Biographie
Certains artistes contemporains, dont Rachel Reupke, ont fait des problématiques relatives aux images critiques (entre image en mouvement et image fixe) leur objet principal de recherche et d'expérimentation, dans la perspective de défaire l'image et de suspendre le temps. Chez ces artistes, la confrontation entre la vidéo, le cinéma, la photographie s’effectue en soulignant les ambiguïtés de lecture et de perception par des images dotées d’indices temporels très ténus. Le montage, la basse vitesse de défilement des vidéos de ces artistes déréalisent les images et soulignent l’ambivalence des représentations.

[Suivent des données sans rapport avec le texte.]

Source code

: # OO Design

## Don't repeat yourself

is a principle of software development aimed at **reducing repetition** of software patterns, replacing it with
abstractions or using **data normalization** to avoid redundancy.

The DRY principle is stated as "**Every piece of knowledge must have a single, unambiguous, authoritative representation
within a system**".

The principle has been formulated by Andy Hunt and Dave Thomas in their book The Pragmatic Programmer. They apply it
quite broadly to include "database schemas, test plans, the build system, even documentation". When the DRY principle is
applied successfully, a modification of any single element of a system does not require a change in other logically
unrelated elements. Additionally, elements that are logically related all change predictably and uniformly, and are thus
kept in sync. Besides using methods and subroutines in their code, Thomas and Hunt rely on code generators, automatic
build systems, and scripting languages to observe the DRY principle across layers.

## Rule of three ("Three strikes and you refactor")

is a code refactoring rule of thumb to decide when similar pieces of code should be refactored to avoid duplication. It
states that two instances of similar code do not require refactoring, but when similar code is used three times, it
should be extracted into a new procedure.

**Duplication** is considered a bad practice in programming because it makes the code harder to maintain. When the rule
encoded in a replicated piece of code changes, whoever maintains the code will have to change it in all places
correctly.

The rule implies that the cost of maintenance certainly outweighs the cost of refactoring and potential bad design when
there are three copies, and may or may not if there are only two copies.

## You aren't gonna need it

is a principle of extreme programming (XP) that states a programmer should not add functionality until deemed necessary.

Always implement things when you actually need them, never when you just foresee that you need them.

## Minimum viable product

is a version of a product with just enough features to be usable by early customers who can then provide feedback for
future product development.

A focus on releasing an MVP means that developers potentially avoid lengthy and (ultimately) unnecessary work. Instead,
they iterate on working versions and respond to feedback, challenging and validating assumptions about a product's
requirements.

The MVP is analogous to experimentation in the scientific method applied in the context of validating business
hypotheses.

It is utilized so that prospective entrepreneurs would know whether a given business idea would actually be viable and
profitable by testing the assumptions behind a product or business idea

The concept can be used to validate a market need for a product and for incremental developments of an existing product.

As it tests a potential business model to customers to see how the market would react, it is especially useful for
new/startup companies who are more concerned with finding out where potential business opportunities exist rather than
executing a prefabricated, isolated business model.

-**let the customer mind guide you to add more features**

La photographie numérique, notamment, constitue un enjeu théorique et esthétique, dont se sont emparés les artistes. Ni produite, ni reproduite, elle engendre un type de “représentation” par scanning, synthèse et codage numérique, engendrant un régime temporel paradoxal : l’enregistrement du temps par la photographie analogique (le “ ça a été ” irréversible de Roland Barthes) laisse place au troublant paradoxe de sa reconstruction par le codage digital La notion de “ temps réel numérique ” qu’analyse Bernard Stiegler dans son ouvrage La technique et le temps (1996-2001) “ expose ” ces courts-circuits des temps grammaticaux, de la préséance de l’après sur l’avant, qu’engendre l’écriture numérique .[1]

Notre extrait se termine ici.